General characteristics
- Type: Type EC2-S-C1 hull
- Displacement: 3,890 long tons (3,952 t) light; 11,600 long tons (11,786 t) full load;
- Length: 442 ft (135 m)
- Beam: 57 ft (17 m)
- Draft: 30 ft (9.1 m)
- Propulsion: Reciprocating steam engine, single shaft, 1,950 shp (1,454 kW)
- Speed: 10 knots (19 km/h; 12 mph)
- Complement: 100
- Armament: None

= USS George Eastman =

American cargo ship laid down in 1943

USS George Eastman (YAG-39), a "Liberty-type" cargo ship, was laid down under Maritime Commission contract on 24 March 1943 by Permanente Metals Corp., Yard 2, Richmond, California; launched on 20 April 1943; sponsored by Mrs.
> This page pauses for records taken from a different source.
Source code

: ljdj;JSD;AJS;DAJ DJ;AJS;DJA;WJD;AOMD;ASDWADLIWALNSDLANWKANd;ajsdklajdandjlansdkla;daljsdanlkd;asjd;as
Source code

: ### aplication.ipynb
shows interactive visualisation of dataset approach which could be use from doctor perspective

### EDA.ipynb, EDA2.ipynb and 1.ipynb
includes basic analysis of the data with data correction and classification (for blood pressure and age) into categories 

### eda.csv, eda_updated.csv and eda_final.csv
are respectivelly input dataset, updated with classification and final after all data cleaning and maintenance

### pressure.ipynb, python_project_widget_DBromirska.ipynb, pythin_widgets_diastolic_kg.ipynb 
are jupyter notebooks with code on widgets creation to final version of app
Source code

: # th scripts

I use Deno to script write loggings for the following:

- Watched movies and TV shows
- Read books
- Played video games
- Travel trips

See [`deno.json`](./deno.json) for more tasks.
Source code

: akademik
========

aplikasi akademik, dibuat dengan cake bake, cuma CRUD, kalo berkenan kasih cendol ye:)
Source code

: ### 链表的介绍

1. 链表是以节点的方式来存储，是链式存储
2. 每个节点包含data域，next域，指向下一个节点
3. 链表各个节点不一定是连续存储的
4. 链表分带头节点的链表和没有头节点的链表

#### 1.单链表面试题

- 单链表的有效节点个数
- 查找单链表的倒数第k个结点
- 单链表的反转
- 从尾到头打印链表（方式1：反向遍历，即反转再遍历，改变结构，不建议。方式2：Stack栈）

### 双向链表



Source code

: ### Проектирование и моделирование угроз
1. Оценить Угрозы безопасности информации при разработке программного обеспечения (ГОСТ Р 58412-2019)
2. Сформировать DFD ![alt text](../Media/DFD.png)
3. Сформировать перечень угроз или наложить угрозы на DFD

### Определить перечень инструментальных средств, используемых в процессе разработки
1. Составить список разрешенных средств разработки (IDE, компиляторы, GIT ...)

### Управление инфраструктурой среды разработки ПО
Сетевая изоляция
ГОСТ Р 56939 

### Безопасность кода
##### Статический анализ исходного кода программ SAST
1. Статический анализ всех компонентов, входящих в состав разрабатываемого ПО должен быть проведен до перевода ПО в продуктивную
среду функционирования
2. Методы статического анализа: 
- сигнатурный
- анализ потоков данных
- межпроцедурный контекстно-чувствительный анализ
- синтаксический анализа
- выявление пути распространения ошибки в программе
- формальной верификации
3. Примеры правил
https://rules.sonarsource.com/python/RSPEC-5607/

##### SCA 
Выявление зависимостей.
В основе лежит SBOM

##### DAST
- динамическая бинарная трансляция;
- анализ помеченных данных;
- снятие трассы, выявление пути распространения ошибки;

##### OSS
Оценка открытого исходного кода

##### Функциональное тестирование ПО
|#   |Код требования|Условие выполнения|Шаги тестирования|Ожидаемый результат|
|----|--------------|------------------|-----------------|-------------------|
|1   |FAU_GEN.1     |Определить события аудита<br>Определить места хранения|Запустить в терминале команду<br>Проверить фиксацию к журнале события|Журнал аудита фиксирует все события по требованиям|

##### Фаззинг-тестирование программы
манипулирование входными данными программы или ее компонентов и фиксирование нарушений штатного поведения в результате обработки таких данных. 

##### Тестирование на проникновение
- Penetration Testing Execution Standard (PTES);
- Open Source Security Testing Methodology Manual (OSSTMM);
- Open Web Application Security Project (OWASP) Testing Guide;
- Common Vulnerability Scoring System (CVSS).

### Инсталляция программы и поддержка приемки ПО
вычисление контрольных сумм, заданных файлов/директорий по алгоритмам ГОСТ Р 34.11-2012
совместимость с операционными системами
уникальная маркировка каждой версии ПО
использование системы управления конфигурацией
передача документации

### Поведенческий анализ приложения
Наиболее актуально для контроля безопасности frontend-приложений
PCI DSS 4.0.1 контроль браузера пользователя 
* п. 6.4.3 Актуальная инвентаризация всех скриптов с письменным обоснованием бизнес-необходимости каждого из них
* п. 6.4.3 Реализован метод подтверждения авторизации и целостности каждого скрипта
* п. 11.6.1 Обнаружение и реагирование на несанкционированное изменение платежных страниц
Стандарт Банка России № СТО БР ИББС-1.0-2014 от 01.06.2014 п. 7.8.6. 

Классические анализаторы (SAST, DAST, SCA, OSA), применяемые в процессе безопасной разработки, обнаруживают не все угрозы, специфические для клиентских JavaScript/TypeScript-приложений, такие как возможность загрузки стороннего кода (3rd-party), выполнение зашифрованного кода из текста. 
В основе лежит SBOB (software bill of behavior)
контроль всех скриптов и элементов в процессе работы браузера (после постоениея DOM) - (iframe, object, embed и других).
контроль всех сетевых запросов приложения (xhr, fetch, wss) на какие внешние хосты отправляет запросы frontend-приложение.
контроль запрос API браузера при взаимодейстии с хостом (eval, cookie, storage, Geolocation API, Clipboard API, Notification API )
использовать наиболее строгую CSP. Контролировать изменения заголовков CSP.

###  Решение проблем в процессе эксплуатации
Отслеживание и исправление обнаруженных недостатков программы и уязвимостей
Ann Troutman; and delivered under charter from War Shipping Administration to Pacific-Atlantic Steamship Co., Vancouver, Washington, on 5 May 1943.

== Merchant Cargo Carrier ==
She operated as a merchant cargo carrier until placed in the National Defense Reserve Fleet at Suisun Bay, California, on 24 June 1948. Later taken out of reserve, she was chartered to Pacific Far East Line, Inc., San Francisco, California, on 24 December 1951 and operated as a merchantman in the Far East during the Korean War. On 2 June 1952 she was transferred by the Maritime Administration to the custody of the U.S. Navy at Suisun Bay, California.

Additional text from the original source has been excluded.